UNITED STATES BANKRUPTCY COURT SOUTHERN DISTRICT OF NEW YORK
Nov 7, 2013
Case No. 12-12020 (MG) (Bankr. S.D.N.Y. Nov. 7, 2013)

Opinion

Case No. 12-12020 (MG)

11-07-2013

In re: RESIDENTIAL CAPITAL, LLC., et al., Debtors.

MORRISON & FOERSTER LLP Attorneys for Debtors By: Melissa Hager, Esq. LAW OFFICE OF LAIR J. HEAL Attorney for Thomas James La Casse By: Lair J. Heal, Esq.


NOT FOR PUBLICATION


Chapter 11

Jointly Administered


MEMORANDUM OPINION AND ORDER SUSTAINING OBJECTION

TO PROOFS OF CLAIM 3852, 3856, AND 3860

APPEARANCES:

MORRISON & FOERSTER LLP
Attorneys for Debtors
By: Melissa Hager, Esq.
LAW OFFICE OF LAIR J. HEAL
Attorney for Thomas James La Casse
By: Lair J. Heal, Esq.
MARTIN GLENN
UNITED STATES BANKRUPTCY JUDGE

Pending before the Court in the Debtors' Objection to Proofs of Claim Filed by Thomas La Casse against Homecomings Financial, LLC (Claim No. 3852) and Residential Funding Company, LLC (Claim Nos. 3856 and 3860) Pursuant to Bankruptcy Code Section 502(b) and Bankruptcy Rule 3007 (the "Motion", ECF Doc. # 4635). The Motion is supported by the Declaration of Lauren Graham Delehey (ECF Doc. # 4635-5). Thomas J. La Casse filed an Opposition to the Motion (the "Opp.", ECF Doc. # 5106), supported by the Affidavit of Donald Brown, Esq. (ECF Doc. # 5106-1) and two Affidavits of Thomas La Casse (ECF Doc. # 5106-3, 5106-15). The Debtors seek to disallow La Casse's Proofs of Claim—totaling $37,078,000—because they lack sufficient documentation and fail to state a basis for the Debtors' supposed liability.

For the reasons explained below, the Court SUSTAINS the Objection.

I. BACKGROUND

On May 14, 2012 (the "Petition Date"), each of the Debtors filed a voluntary petition in this Court for relief under chapter 11 of the Bankruptcy Code. On August 29, 2012, the Court entered an order establishing procedures and a deadline of November 9, 2012 for filing proofs of claim (ECF Doc. # 1309). On November 7, 2012, the Court entered an order extending the General Bar Date to November 16, 2012 at 5:00 p.m. (Prevailing Eastern Time) (ECF Doc. # 2093). The Claimant filed his Proofs of Claim on November 9, 2012.

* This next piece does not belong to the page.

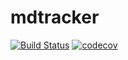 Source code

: # mdtracker
[![Build Status](https://travis-ci.com/mgbardakov/mdtracker.svg?branch=master)](https://travis-ci.com/mgbardakov/mdtracker)
[![codecov](https://codecov.io/gh/mgbardakov/mdtracker/branch/master/graph/badge.svg?token=DLTOU47N71)](https://codecov.io/gh/mgbardakov/mdtracker)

On March 21, 2013, the Court entered an order approving procedures for the Debtors to object to proofs of claim (the "Procedures Order", ECF Doc. # 3294). That Order approved procedures to be applied in connection with objections to claims filed by current or former borrowers (collectively, the "Borrower Claims"). Based on substantial input from the Creditors' Committee and Special Counsel to the Creditors' Committee for Borrower Issues ("Special Counsel"), the Procedures Order includes specific protections for borrowers and provides a process for the Debtors to follow before objecting to certain categories of Borrower Claims. The procedures generally provide, among other things, that before objecting to Borrower Claims, the Debtors must (i) consult with Special Counsel and provide Special Counsel with a list of the claims at issue, and (ii) review their books and records to determine if any amounts are owed to such Borrowers.

A. The Claims

The Claimant filed one Proof of Claim against Homecomings Financial, LLC ("Homecomings"), and two Proofs of Claim against Residential Funding Company, LLC ("RFC"). The Homecomings Proof of Claim (number 3852) and one of the RFC Proofs of Claim (number 3860) relate to a mortgage and note for property at 270 Park Drive, Longmeadow, Massachusetts (the "Longmeadow Property"). The other RFC Proof of Claim (number 3856) relates to a mortgage and note for property at 153 Valley Forge Road, Weston, Connecticut (the "Weston Property"). The Claimant defaulted on both loans and faced foreclosures of both properties.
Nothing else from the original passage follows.